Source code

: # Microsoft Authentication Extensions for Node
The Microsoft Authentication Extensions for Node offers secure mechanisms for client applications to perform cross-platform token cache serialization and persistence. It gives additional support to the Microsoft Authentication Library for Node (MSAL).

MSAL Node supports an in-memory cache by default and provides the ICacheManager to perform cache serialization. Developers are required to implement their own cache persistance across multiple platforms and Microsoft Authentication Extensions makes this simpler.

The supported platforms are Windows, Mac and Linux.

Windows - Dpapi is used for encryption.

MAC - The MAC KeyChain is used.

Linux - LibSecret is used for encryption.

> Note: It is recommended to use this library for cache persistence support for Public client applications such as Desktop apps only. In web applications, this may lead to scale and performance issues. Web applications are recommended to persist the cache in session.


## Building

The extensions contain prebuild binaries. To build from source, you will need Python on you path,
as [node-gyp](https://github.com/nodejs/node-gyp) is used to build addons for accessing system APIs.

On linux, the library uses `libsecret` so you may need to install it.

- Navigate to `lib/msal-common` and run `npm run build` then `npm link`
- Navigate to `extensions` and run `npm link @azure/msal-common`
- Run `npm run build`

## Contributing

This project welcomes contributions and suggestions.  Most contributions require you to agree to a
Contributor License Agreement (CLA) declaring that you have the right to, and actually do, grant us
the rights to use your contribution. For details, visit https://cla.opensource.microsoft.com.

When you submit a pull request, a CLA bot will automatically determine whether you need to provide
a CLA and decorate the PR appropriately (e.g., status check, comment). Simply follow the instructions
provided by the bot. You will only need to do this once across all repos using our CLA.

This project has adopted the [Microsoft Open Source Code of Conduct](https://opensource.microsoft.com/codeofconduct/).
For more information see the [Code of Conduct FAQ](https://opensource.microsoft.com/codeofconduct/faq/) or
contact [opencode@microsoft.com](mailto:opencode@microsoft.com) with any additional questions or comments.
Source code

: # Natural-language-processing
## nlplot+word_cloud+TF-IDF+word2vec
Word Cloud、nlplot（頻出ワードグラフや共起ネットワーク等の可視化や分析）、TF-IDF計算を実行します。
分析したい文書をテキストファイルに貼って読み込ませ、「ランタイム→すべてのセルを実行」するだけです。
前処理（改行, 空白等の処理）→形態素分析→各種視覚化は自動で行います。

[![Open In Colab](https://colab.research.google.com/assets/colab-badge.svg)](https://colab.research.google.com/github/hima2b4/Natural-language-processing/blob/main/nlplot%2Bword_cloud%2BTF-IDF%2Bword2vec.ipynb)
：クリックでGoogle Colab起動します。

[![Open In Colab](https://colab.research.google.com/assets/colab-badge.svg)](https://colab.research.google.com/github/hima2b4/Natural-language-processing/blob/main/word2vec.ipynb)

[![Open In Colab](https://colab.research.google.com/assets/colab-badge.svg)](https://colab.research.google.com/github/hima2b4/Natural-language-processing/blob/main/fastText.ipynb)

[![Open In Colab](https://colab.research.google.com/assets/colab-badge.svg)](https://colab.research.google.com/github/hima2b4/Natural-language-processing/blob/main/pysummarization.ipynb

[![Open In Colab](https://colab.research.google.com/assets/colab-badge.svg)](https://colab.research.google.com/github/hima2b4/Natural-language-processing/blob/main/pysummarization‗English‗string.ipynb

▸ Prompt
Each of the records shown above needs to be repeated exactly.

▸ Answer for the task
Source code

: # Microsoft Authentication Extensions for Node
The Microsoft Authentication Extensions for Node offers secure mechanisms for client applications to perform cross-platform token cache serialization and persistence. It gives additional support to the Microsoft Authentication Library for Node (MSAL).

MSAL Node supports an in-memory cache by default and provides the ICacheManager to perform cache serialization. Developers are required to implement their own cache persistance across multiple platforms and Microsoft Authentication Extensions makes this simpler.

The supported platforms are Windows, Mac and Linux.

Windows - Dpapi is used for encryption.

MAC - The MAC KeyChain is used.

Linux - LibSecret is used for encryption.

> Note: It is recommended to use this library for cache persistence support for Public client applications such as Desktop apps only. In web applications, this may lead to scale and performance issues. Web applications are recommended to persist the cache in session.


## Building

The extensions contain prebuild binaries. To build from source, you will need Python on you path,
as [node-gyp](https://github.com/nodejs/node-gyp) is used to build addons for accessing system APIs.

On linux, the library uses `libsecret` so you may need to install it.

- Navigate to `lib/msal-common` and run `npm run build` then `npm link`
- Navigate to `extensions` and run `npm link @azure/msal-common`
- Run `npm run build`

## Contributing

This project welcomes contributions and suggestions.  Most contributions require you to agree to a
Contributor License Agreement (CLA) declaring that you have the right to, and actually do, grant us
the rights to use your contribution. For details, visit https://cla.opensource.microsoft.com.

When you submit a pull request, a CLA bot will automatically determine whether you need to provide
a CLA and decorate the PR appropriately (e.g., status check, comment). Simply follow the instructions
provided by the bot. You will only need to do this once across all repos using our CLA.

This project has adopted the [Microsoft Open Source Code of Conduct](https://opensource.microsoft.com/codeofconduct/).
For more information see the [Code of Conduct FAQ](https://opensource.microsoft.com/codeofconduct/faq/) or
contact [opencode@microsoft.com](mailto:opencode@microsoft.com) with any additional questions or comments.
Source code

: # Natural-language-processing
## nlplot+word_cloud+TF-IDF+word2vec
Word Cloud、nlplot（頻出ワードグラフや共起ネットワーク等の可視化や分析）、TF-IDF計算を実行します。
分析したい文書をテキストファイルに貼って読み込ませ、「ランタイム→すべてのセルを実行」するだけです。
前処理（改行, 空白等の処理）→形態素分析→各種視覚化は自動で行います。

[![Open In Colab](https://colab.research.google.com/assets/colab-badge.svg)](https://colab.research.google.com/github/hima2b4/Natural-language-processing/blob/main/nlplot%2Bword_cloud%2BTF-IDF%2Bword2vec.ipynb)
：クリックでGoogle Colab起動します。

[![Open In Colab](https://colab.research.google.com/assets/colab-badge.svg)](https://colab.research.google.com/github/hima2b4/Natural-language-processing/blob/main/word2vec.ipynb)

[![Open In Colab](https://colab.research.google.com/assets/colab-badge.svg)](https://colab.research.google.com/github/hima2b4/Natural-language-processing/blob/main/fastText.ipynb)

[![Open In Colab](https://colab.research.google.com/assets/colab-badge.svg)](https://colab.research.google.com/github/hima2b4/Natural-language-processing/blob/main/pysummarization.ipynb

[![Open In Colab](https://colab.research.google.com/assets/colab-badge.svg)](https://colab.research.google.com/github/hima2b4/Natural-language-processing/blob/main/pysummarization‗English‗string.ipynb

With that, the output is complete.